I think a lot about porn. It’s fascinating to stop and consider that we’re living in a time where within seconds you can search for and see a naked stranger engage in sexual acts tailored to your preferences.

As much as we all like to believe we’re not primitive chemically driven animals, our brains are not much different to that of cavemen and women who lived tens of thousands of years ago. Sure, we’re great at adapting to the latest smart phone, and achieving our high scores in Candy Crush, but our brains are not used to nor have they evolved for the onslaught of information that comes from watching porn. For all of humanity, the acquisition of sex has been our number one goal. Our entire evolutionary journey is based on who can adapt to their environment well enough to stay alive and do the horizontal tango with a fertile partner. This involved effort; primping, preening, strength, intelligence, a bit of Machiavellianism, and bravery. I’m not suggesting that humans don’t do this anymore. Go to any club on a Friday night and you’ll see this in action (usually sans ‘intelligence’). Our brains were made for this. I also believe that there is a part of our brains that was made for porn.

The concept of mirror neurons seems like pseudoscientific rubbish. They are neurons that fire only when you see another human or animal perform an action, eg scratching their arm. Your brain recognises that this other being is engaging in this behaviour and fires the same somatosensory cortex neurons associated with that behaviour. The only reason you don’t act out these actions is because your visual system kicks in and tells you that your eyes/occipital lobe have not reported that same sensation on your arm. Therefore, your brain receives no message from the skin on your arm telling you that it’s being scratched.

Essentially, mirror neurons are empathetic neurons, helping you connect with other humans and animals by inadvertently feeling what they feel. This is why you wince when you see someone get hurt. For a tiny fraction of time, your brain thinks you were also harmed in the same way. I believe it’s the closest that humans come to being psychic.

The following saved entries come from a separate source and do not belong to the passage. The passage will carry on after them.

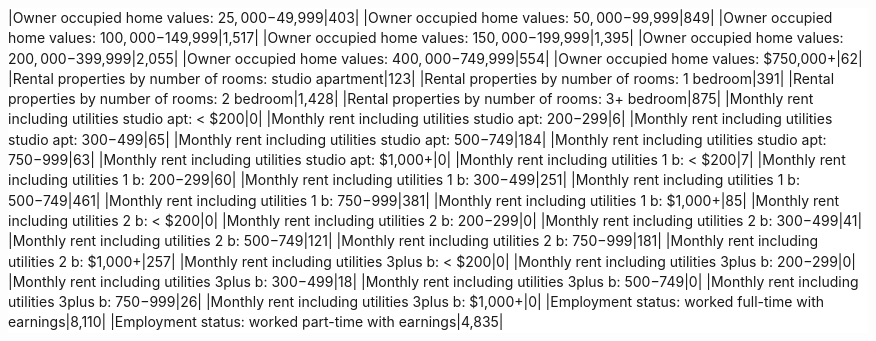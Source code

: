 |Owner occupied home values: $25,000-$49,999|403|
|Owner occupied home values: $50,000-$99,999|849|
|Owner occupied home values: $100,000-$149,999|1,517|
|Owner occupied home values: $150,000-$199,999|1,395|
|Owner occupied home values: $200,000-$399,999|2,055|
|Owner occupied home values: $400,000-$749,999|554|
|Owner occupied home values: $750,000+|62|
|Rental properties by number of rooms: studio apartment|123|
|Rental properties by number of rooms: 1 bedroom|391|
|Rental properties by number of rooms: 2 bedroom|1,428|
|Rental properties by number of rooms: 3+ bedroom|875|
|Monthly rent including utilities studio apt: < $200|0|
|Monthly rent including utilities studio apt: $200-$299|6|
|Monthly rent including utilities studio apt: $300-$499|65|
|Monthly rent including utilities studio apt: $500-$749|184|
|Monthly rent including utilities studio apt: $750-$999|63|
|Monthly rent including utilities studio apt: $1,000+|0|
|Monthly rent including utilities 1 b: < $200|7|
|Monthly rent including utilities 1 b: $200-$299|60|
|Monthly rent including utilities 1 b: $300-$499|251|
|Monthly rent including utilities 1 b: $500-$749|461|
|Monthly rent including utilities 1 b: $750-$999|381|
|Monthly rent including utilities 1 b: $1,000+|85|
|Monthly rent including utilities 2 b: < $200|0|
|Monthly rent including utilities 2 b: $200-$299|0|
|Monthly rent including utilities 2 b: $300-$499|41|
|Monthly rent including utilities 2 b: $500-$749|121|
|Monthly rent including utilities 2 b: $750-$999|181|
|Monthly rent including utilities 2 b: $1,000+|257|
|Monthly rent including utilities 3plus b: < $200|0|
|Monthly rent including utilities 3plus b: $200-$299|0|
|Monthly rent including utilities 3plus b: $300-$499|18|
|Monthly rent including utilities 3plus b: $500-$749|0|
|Monthly rent including utilities 3plus b: $750-$999|26|
|Monthly rent including utilities 3plus b: $1,000+|0|
|Employment status: worked full-time with earnings|8,110|
|Employment status: worked part-time with earnings|4,835|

It’s not difficult to see how these mirror neurons may be employed whilst watching porn. An fMRI study was conducted with a sample size of 10 healthy heterosexual men (I acknowledge that this is a small sample) where their physical erectile response and their brain activity was measured whilst they viewed pornographic videos. Unsurprisingly, eight out of ten of the subjects experienced an erection, but the more scientifically exciting results were that of their brain activation.

‘The level of activation of the left frontal operculum and of the inferior parietal lobules, areas which contain mirror neurons, predicted the magnitude of the erectile response. These results suggest that the response of the mirror-neuron system may not only code for the motor correlates of observed actions, but also for autonomic correlates of these actions.’ (Mouras, et al., 2008)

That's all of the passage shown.